SAN JOSE (CBS SF) -- Santa Clara County is taking up a proposal to declare racism a public health crisis. It's an effort to refocus public policy that could affect everything from schools to law enforcement.

"This is one movement, our movement. It's time for change," said Board of Supervisors President Cindy Chavez.

Chavez joined with Supervisor Dave Cortese to announce two joint resolutions: to officially support Black Lives Matter, and to declare racism a public health crisis.

"This commits the county to work with Black communities to eliminate systemic and institutional racism," Cortese said.

Black community leaders said they will hold the supervisors to their word.

"We don't just want promises in the future. We want to be compensated for everything that's been taken from us," said LaToya Fernandez of Youth Hype.

"When Breonna Taylor can be gunned down in her own home and none of the officers responsible have been charged with anything, racism is still a public crisis," said Jahmal Williams, Co-Chair of the Black Leadership Kitchen Cabinet.

And they demanded immediate action on several fronts.

"We want an African American oversight council to monitor the well being of African American children established today! Not tomorrow," said Rev.
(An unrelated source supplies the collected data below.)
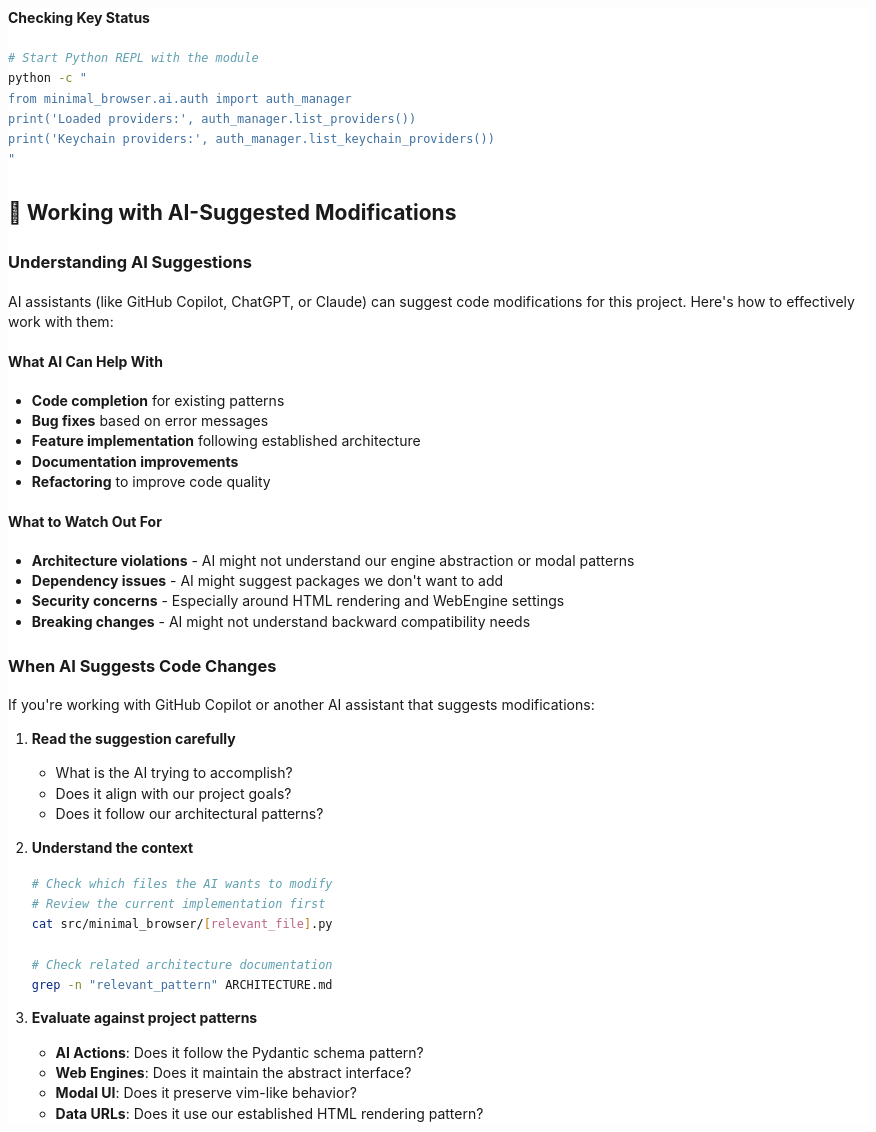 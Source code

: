 #### Checking Key Status

```bash
# Start Python REPL with the module
python -c "
from minimal_browser.ai.auth import auth_manager
print('Loaded providers:', auth_manager.list_providers())
print('Keychain providers:', auth_manager.list_keychain_providers())
"
```

## 🤖 Working with AI-Suggested Modifications

### Understanding AI Suggestions

AI assistants (like GitHub Copilot, ChatGPT, or Claude) can suggest code modifications for this project. Here's how to effectively work with them:

#### What AI Can Help With
- **Code completion** for existing patterns
- **Bug fixes** based on error messages  
- **Feature implementation** following established architecture
- **Documentation improvements**
- **Refactoring** to improve code quality

#### What to Watch Out For
- **Architecture violations** - AI might not understand our engine abstraction or modal patterns
- **Dependency issues** - AI might suggest packages we don't want to add
- **Security concerns** - Especially around HTML rendering and WebEngine settings
- **Breaking changes** - AI might not understand backward compatibility needs

### When AI Suggests Code Changes

If you're working with GitHub Copilot or another AI assistant that suggests modifications:

1. **Read the suggestion carefully**
   - What is the AI trying to accomplish?
   - Does it align with our project goals?
   - Does it follow our architectural patterns?

2. **Understand the context**
   ```bash
   # Check which files the AI wants to modify
   # Review the current implementation first
   cat src/minimal_browser/[relevant_file].py
   
   # Check related architecture documentation
   grep -n "relevant_pattern" ARCHITECTURE.md
   ```

3. **Evaluate against project patterns**
   - **AI Actions**: Does it follow the Pydantic schema pattern?
   - **Web Engines**: Does it maintain the abstract interface?
   - **Modal UI**: Does it preserve vim-like behavior?
   - **Data URLs**: Does it use our established HTML rendering pattern?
Jethro Moore, President of the NAACP of Silicon Valley.

Moore also said the community wants to remove all police officers off school campuses, and all Santa Clara County law enforcement agencies to adopt community oversight.

"We are defined by the battles we dare fight, the challenge before is to keep hope alive, despite our enemies and the magnitude of barriers," said Moore.

They also demanded defunding the sheriff, the jails and the district attorney's office. Supervisors say cuts to those departments are now likely, partially because of the pandemic.

"I think by August, you'll see tens of millions of dollars in cuts to the justice system here and redirect those funds to safety net services to try to help people," Cortese said.

The resolutions will go before the full five-member Board of Supervisors on Tuesday.